(Entries taken from a collection)
☆ ☆ ☆

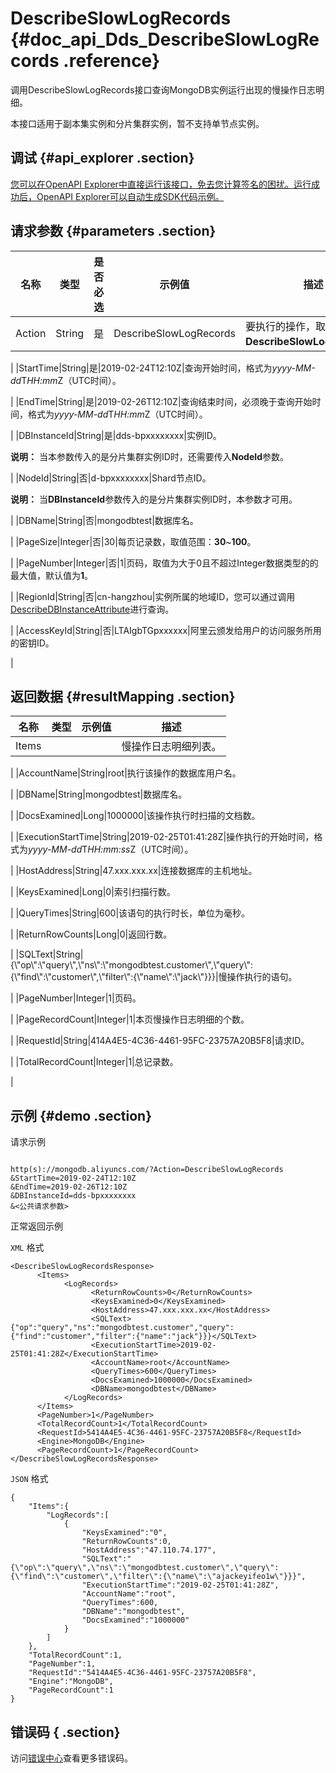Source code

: # DescribeSlowLogRecords {#doc_api_Dds_DescribeSlowLogRecords .reference}

调用DescribeSlowLogRecords接口查询MongoDB实例运行出现的慢操作日志明细。

本接口适用于副本集实例和分片集群实例，暂不支持单节点实例。

## 调试 {#api_explorer .section}

[您可以在OpenAPI Explorer中直接运行该接口，免去您计算签名的困扰。运行成功后，OpenAPI Explorer可以自动生成SDK代码示例。](https://api.aliyun.com/#product=Dds&api=DescribeSlowLogRecords&type=RPC&version=2015-12-01)

## 请求参数 {#parameters .section}

|名称|类型|是否必选|示例值|描述|
|--|--|----|---|--|
|Action|String|是|DescribeSlowLogRecords|要执行的操作，取值：**DescribeSlowLogRecords**。

 |
|StartTime|String|是|2019-02-24T12:10Z|查询开始时间，格式为*yyyy-MM-dd*T*HH:mm*Z（UTC时间）。

 |
|EndTime|String|是|2019-02-26T12:10Z|查询结束时间，必须晚于查询开始时间，格式为*yyyy-MM-dd*T*HH:mm*Z（UTC时间）。

 |
|DBInstanceId|String|是|dds-bpxxxxxxxx|实例ID。

 **说明：** 当本参数传入的是分片集群实例ID时，还需要传入**NodeId**参数。

 |
|NodeId|String|否|d-bpxxxxxxxx|Shard节点ID。

 **说明：** 当**DBInstanceId**参数传入的是分片集群实例ID时，本参数才可用。

 |
|DBName|String|否|mongodbtest|数据库名。

 |
|PageSize|Integer|否|30|每页记录数，取值范围：**30**~**100**。

 |
|PageNumber|Integer|否|1|页码，取值为大于0且不超过Integer数据类型的的最大值，默认值为**1**。

 |
|RegionId|String|否|cn-hangzhou|实例所属的地域ID，您可以通过调用[DescribeDBInstanceAttribute](~~62010~~)进行查询。

 |
|AccessKeyId|String|否|LTAIgbTGpxxxxxx|阿里云颁发给用户的访问服务所用的密钥ID。

 |

## 返回数据 {#resultMapping .section}

|名称|类型|示例值|描述|
|--|--|---|--|
|Items| | |慢操作日志明细列表。

 |
|AccountName|String|root|执行该操作的数据库用户名。

 |
|DBName|String|mongodbtest|数据库名。

 |
|DocsExamined|Long|1000000|该操作执行时扫描的文档数。

 |
|ExecutionStartTime|String|2019-02-25T01:41:28Z|操作执行的开始时间，格式为*yyyy-MM-dd*T*HH:mm:ss*Z（UTC时间）。

 |
|HostAddress|String|47.xxx.xxx.xx|连接数据库的主机地址。

 |
|KeysExamined|Long|0|索引扫描行数。

 |
|QueryTimes|String|600|该语句的执行时长，单位为毫秒。

 |
|ReturnRowCounts|Long|0|返回行数。

 |
|SQLText|String|\{\\"op\\":\\"query\\",\\"ns\\":\\"mongodbtest.customer\\",\\"query\\":\{\\"find\\":\\"customer\\",\\"filter\\":\{\\"name\\":\\"jack\\"\}\}\}|慢操作执行的语句。

 |
|PageNumber|Integer|1|页码。

 |
|PageRecordCount|Integer|1|本页慢操作日志明细的个数。

 |
|RequestId|String|414A4E5-4C36-4461-95FC-23757A20B5F8|请求ID。

 |
|TotalRecordCount|Integer|1|总记录数。

 |

## 示例 {#demo .section}

请求示例

``` {#request_demo}

http(s)://mongodb.aliyuncs.com/?Action=DescribeSlowLogRecords
&StartTime=2019-02-24T12:10Z
&EndTime=2019-02-26T12:10Z
&DBInstanceId=dds-bpxxxxxxxx
&<公共请求参数>

```

正常返回示例

`XML` 格式

``` {#xml_return_success_demo}
<DescribeSlowLogRecordsResponse>
	  <Items>
		    <LogRecords>
			      <ReturnRowCounts>0</ReturnRowCounts>
			      <KeysExamined>0</KeysExamined>
			      <HostAddress>47.xxx.xxx.xx</HostAddress>
			      <SQLText>{"op":"query","ns":"mongodbtest.customer","query":{"find":"customer","filter":{"name":"jack"}}}</SQLText>
			      <ExecutionStartTime>2019-02-25T01:41:28Z</ExecutionStartTime>
			      <AccountName>root</AccountName>
			      <QueryTimes>600</QueryTimes>
			      <DocsExamined>1000000</DocsExamined>
			      <DBName>mongodbtest</DBName>
		    </LogRecords>
	  </Items>
	  <PageNumber>1</PageNumber>
	  <TotalRecordCount>1</TotalRecordCount>
	  <RequestId>5414A4E5-4C36-4461-95FC-23757A20B5F8</RequestId>
	  <Engine>MongoDB</Engine>
	  <PageRecordCount>1</PageRecordCount>
</DescribeSlowLogRecordsResponse>
```

`JSON` 格式

``` {#json_return_success_demo}
{
	"Items":{
		"LogRecords":[
			{
				"KeysExamined":"0",
				"ReturnRowCounts":0,
				"HostAddress":"47.110.74.177",
				"SQLText":"{\"op\":\"query\",\"ns\":\"mongodbtest.customer\",\"query\":{\"find\":\"customer\",\"filter\":{\"name\":\"ajackeyifeo1w\"}}}",
				"ExecutionStartTime":"2019-02-25T01:41:28Z",
				"AccountName":"root",
				"QueryTimes":600,
				"DBName":"mongodbtest",
				"DocsExamined":"1000000"
			}
		]
	},
	"TotalRecordCount":1,
	"PageNumber":1,
	"RequestId":"5414A4E5-4C36-4461-95FC-23757A20B5F8",
	"Engine":"MongoDB",
	"PageRecordCount":1
}
```

## 错误码 { .section}

访问[错误中心](https://error-center.aliyun.com/status/product/Dds)查看更多错误码。

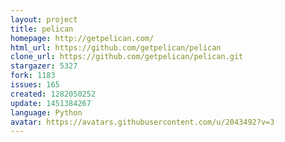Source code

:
 ```yaml
---
layout: project
title: pelican
homepage: http://getpelican.com/
html_url: https://github.com/getpelican/pelican
clone_url: https://github.com/getpelican/pelican.git
stargazer: 5327
fork: 1183
issues: 165
created: 1282050252
update: 1451384267
language: Python
avatar: https://avatars.githubusercontent.com/u/2043492?v=3
---
```

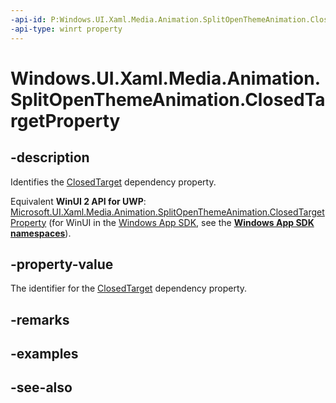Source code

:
 ```yaml
---
-api-id: P:Windows.UI.Xaml.Media.Animation.SplitOpenThemeAnimation.ClosedTargetProperty
-api-type: winrt property
---
```


<!-- Property syntax
public Windows.UI.Xaml.DependencyProperty ClosedTargetProperty { get; }
-->

# Windows.UI.Xaml.Media.Animation.SplitOpenThemeAnimation.ClosedTargetProperty

## -description
Identifies the [ClosedTarget](splitopenthemeanimation_closedtarget.md) dependency property.

Equivalent **WinUI 2 API for UWP**: [Microsoft.UI.Xaml.Media.Animation.SplitOpenThemeAnimation.ClosedTargetProperty](/windows/winui/api/microsoft.ui.xaml.media.animation.splitopenthemeanimation.closedtargetproperty) (for WinUI in the [Windows App SDK](/windows/apps/windows-app-sdk/), see the **[Windows App SDK namespaces](/windows/windows-app-sdk/api/winrt/)**).

## -property-value
The identifier for the [ClosedTarget](splitopenthemeanimation_closedtarget.md) dependency property.

## -remarks

## -examples

## -see-also
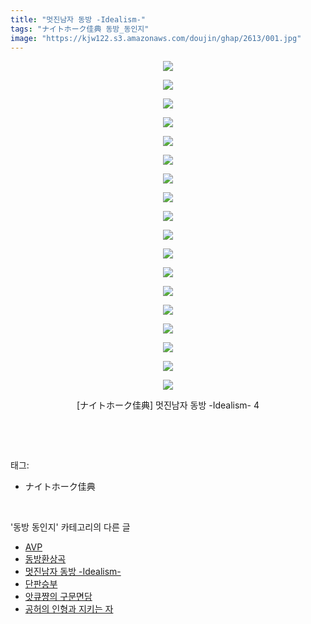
 ```yaml
---
title: "멋진남자 동방 -Idealism-"
tags: "ナイトホーク佳典 동방_동인지"
image: "https://kjw122.s3.amazonaws.com/doujin/ghap/2613/001.jpg"
---
```

<div class="article">
<p style="text-align: center; clear: none; float: none;"><img src="{{ site.imgserver5 }}/ghap/2613/001.jpg"/></p>
<p style="text-align: center; clear: none; float: none;"><img src="{{ site.imgserver5 }}/ghap/2613/002.jpg"/></p>
<p style="text-align: center; clear: none; float: none;"><img src="{{ site.imgserver5 }}/ghap/2613/003.jpg"/></p>
<p style="text-align: center; clear: none; float: none;"><img src="{{ site.imgserver5 }}/ghap/2613/004.jpg"/></p>
<p style="text-align: center; clear: none; float: none;"><img src="{{ site.imgserver5 }}/ghap/2613/005.jpg"/></p>
<p style="text-align: center; clear: none; float: none;"><img src="{{ site.imgserver5 }}/ghap/2613/006.jpg"/></p>
<p style="text-align: center; clear: none; float: none;"><img src="{{ site.imgserver5 }}/ghap/2613/007.jpg"/></p>
<p style="text-align: center; clear: none; float: none;"><img src="{{ site.imgserver5 }}/ghap/2613/008.jpg"/></p>
<p style="text-align: center; clear: none; float: none;"><img src="{{ site.imgserver5 }}/ghap/2613/009.jpg"/></p>
<p style="text-align: center; clear: none; float: none;"><img src="{{ site.imgserver5 }}/ghap/2613/010.jpg"/></p>
<p style="text-align: center; clear: none; float: none;"><img src="{{ site.imgserver5 }}/ghap/2613/011.jpg"/></p>
<p style="text-align: center; clear: none; float: none;"><img src="{{ site.imgserver5 }}/ghap/2613/012.jpg"/></p>
<p style="text-align: center; clear: none; float: none;"><img src="{{ site.imgserver5 }}/ghap/2613/013.jpg"/></p>
<p style="text-align: center; clear: none; float: none;"><img src="{{ site.imgserver5 }}/ghap/2613/014.jpg"/></p>
<p style="text-align: center; clear: none; float: none;"><img src="{{ site.imgserver5 }}/ghap/2613/015.jpg"/></p>
<p style="text-align: center; clear: none; float: none;"><img src="{{ site.imgserver5 }}/ghap/2613/016.jpg"/></p>
<p style="text-align: center; clear: none; float: none;"><img src="{{ site.imgserver5 }}/ghap/2613/017.jpg"/></p>
<p style="text-align: center; clear: none; float: none;"><img src="{{ site.imgserver5 }}/ghap/2613/018.jpg"/></p>
<p style="text-align: center; clear: none; float: none;">[ナイトホーク佳典] 멋진남자 동방 -Idealism- 4</p>
<p><br/></p>
</div><br/>
<div class="tagTrail">
<p>태그: </p>
<ul>
<li>ナイトホーク佳典</li>
</ul>
</div><br/>
<div class="another">
<p>'동방 동인지' 카테고리의 다른 글</p>
<ul>
<li><a href="/ghap_2617">AVP</a></li>
<li><a href="/ghap_2615">동방환상곡</a></li>
<li><a href="/ghap_2613">멋진남자 동방 -Idealism-</a></li>
<li><a href="/ghap_2612">단판승부</a></li>
<li><a href="/ghap_2611">앗큐쨩의 구문면담</a></li>
<li><a href="/ghap_2610">공허의 인형과 지키는 자</a></li>
</ul>
</div><br/>
<div class="cb_module cb_fluid">
<div class="cb_wrt cb_profile">
</div><!-- commentList close -->
</div><br/>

☆ ☆ ☆

**WHAT TO DO**
Which of the lines above hold the string "ExecutionStartTime"? Copy each one.

**SOLUTION TO THIS TASK**
|ExecutionStartTime|String|2019-02-25T01:41:28Z|操作执行的开始时间，格式为*yyyy-MM-dd*T*HH:mm:ss*Z（UTC时间）。
			      <ExecutionStartTime>2019-02-25T01:41:28Z</ExecutionStartTime>
				"ExecutionStartTime":"2019-02-25T01:41:28Z",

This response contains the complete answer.